▶ Instructions for the task:
Exact reproduction required: the lines below from the line with "- lambda 既影响不到返回值又无法指定 context：also" to the line with "- 可以通过 measureTimeMillis/measureNanoTime", both ends included, and no others.

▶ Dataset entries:
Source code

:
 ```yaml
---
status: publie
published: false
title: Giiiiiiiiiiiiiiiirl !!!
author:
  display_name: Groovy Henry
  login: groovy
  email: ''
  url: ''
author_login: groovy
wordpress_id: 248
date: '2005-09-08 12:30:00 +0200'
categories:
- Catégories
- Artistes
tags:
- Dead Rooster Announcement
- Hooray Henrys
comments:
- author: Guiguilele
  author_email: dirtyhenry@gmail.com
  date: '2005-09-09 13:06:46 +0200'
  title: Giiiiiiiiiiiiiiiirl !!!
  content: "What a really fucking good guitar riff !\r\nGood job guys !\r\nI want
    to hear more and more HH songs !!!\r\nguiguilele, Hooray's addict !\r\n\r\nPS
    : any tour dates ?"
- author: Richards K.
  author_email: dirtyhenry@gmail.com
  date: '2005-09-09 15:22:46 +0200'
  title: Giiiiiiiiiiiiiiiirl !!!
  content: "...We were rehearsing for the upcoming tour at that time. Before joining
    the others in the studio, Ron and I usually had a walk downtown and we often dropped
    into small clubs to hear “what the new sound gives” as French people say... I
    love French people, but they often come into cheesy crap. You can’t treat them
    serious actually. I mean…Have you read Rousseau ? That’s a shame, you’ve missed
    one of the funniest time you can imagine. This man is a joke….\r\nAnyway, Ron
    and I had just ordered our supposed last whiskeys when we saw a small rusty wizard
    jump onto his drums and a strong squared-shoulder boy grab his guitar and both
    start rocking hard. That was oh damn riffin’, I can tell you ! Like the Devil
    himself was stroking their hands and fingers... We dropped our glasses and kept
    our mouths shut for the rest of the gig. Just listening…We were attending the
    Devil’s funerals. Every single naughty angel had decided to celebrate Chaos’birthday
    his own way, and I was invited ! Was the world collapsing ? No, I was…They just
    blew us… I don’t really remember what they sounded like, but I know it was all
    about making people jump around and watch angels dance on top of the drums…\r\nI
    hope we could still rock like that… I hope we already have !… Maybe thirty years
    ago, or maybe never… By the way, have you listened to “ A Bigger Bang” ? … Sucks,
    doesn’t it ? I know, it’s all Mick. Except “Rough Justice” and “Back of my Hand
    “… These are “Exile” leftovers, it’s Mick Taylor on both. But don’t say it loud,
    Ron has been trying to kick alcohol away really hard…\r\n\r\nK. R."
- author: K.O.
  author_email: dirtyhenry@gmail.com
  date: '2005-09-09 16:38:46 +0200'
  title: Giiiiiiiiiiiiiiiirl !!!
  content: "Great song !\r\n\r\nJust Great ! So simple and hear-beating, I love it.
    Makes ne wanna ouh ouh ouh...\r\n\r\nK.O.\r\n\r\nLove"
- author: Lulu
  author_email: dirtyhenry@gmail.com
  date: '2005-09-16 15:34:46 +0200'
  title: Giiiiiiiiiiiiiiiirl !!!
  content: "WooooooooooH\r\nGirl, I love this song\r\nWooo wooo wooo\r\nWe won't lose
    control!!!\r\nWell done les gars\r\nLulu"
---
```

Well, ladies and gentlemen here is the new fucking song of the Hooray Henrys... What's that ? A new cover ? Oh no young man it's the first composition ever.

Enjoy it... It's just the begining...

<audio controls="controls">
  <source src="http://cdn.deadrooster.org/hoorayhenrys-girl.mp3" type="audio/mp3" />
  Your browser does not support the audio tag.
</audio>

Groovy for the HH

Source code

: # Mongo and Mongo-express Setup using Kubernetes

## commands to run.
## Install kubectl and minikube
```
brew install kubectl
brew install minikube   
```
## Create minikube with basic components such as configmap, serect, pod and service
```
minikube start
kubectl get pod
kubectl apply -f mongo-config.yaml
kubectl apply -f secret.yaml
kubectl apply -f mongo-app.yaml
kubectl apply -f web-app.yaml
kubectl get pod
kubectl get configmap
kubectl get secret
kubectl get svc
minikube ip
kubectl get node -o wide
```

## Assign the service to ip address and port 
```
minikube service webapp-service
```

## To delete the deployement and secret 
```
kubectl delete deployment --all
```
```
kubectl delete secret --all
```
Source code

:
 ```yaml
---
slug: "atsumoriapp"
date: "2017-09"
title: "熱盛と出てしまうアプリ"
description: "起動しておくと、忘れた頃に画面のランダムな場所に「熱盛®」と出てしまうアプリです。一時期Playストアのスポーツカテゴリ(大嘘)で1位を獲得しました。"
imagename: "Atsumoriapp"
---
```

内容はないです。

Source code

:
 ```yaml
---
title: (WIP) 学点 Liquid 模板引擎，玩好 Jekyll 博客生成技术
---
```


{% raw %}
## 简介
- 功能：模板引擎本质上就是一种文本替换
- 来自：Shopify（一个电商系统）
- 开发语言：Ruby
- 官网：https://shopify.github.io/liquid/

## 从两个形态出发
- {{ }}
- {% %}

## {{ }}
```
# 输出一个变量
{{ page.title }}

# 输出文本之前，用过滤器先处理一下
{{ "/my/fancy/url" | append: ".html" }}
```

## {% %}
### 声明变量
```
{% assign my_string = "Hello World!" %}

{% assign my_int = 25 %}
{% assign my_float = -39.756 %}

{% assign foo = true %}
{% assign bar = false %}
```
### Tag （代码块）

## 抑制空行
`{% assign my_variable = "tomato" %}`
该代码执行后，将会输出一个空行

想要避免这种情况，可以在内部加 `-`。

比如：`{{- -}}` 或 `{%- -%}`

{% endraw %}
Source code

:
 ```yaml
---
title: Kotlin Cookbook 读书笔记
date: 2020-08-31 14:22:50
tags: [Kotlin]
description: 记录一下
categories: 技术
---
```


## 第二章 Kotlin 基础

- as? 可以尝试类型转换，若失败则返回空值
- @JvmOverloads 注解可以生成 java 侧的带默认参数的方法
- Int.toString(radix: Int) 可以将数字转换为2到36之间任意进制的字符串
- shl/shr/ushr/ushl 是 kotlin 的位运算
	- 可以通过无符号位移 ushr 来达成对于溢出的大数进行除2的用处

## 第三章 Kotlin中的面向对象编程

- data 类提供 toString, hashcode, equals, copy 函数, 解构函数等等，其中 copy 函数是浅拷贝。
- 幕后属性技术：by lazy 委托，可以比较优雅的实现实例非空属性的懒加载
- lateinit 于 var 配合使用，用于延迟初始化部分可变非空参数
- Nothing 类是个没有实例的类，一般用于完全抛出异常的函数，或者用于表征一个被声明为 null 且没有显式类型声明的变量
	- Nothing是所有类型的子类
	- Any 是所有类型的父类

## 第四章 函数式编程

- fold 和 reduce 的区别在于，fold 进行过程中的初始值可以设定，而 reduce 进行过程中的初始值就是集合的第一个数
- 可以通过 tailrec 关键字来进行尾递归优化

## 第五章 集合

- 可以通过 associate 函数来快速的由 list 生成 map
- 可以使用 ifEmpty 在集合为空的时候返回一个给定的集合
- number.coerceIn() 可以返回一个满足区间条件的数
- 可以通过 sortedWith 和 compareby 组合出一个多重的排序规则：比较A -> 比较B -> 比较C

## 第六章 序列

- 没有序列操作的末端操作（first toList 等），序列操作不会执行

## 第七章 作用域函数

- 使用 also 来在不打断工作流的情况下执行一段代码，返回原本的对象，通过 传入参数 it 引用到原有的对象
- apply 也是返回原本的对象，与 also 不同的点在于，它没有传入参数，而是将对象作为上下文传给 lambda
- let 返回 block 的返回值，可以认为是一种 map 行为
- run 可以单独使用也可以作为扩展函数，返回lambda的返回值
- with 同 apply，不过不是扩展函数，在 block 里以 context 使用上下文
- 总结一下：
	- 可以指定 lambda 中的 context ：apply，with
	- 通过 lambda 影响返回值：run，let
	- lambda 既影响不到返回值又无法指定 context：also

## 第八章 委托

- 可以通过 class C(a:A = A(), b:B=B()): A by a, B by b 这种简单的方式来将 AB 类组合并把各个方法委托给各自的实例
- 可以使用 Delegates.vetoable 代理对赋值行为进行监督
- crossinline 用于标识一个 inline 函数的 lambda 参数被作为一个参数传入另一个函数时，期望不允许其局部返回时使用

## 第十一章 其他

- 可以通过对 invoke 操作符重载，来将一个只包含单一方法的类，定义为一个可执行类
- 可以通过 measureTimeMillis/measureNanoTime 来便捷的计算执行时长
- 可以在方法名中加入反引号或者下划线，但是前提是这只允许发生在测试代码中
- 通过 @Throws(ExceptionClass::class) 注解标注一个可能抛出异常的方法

▶ Response area:
	- lambda 既影响不到返回值又无法指定 context：also

## 第八章 委托

- 可以通过 class C(a:A = A(), b:B=B()): A by a, B by b 这种简单的方式来将 AB 类组合并把各个方法委托给各自的实例
- 可以使用 Delegates.vetoable 代理对赋值行为进行监督
- crossinline 用于标识一个 inline 函数的 lambda 参数被作为一个参数传入另一个函数时，期望不允许其局部返回时使用

## 第十一章 其他

- 可以通过对 invoke 操作符重载，来将一个只包含单一方法的类，定义为一个可执行类
- 可以通过 measureTimeMillis/measureNanoTime 来便捷的计算执行时长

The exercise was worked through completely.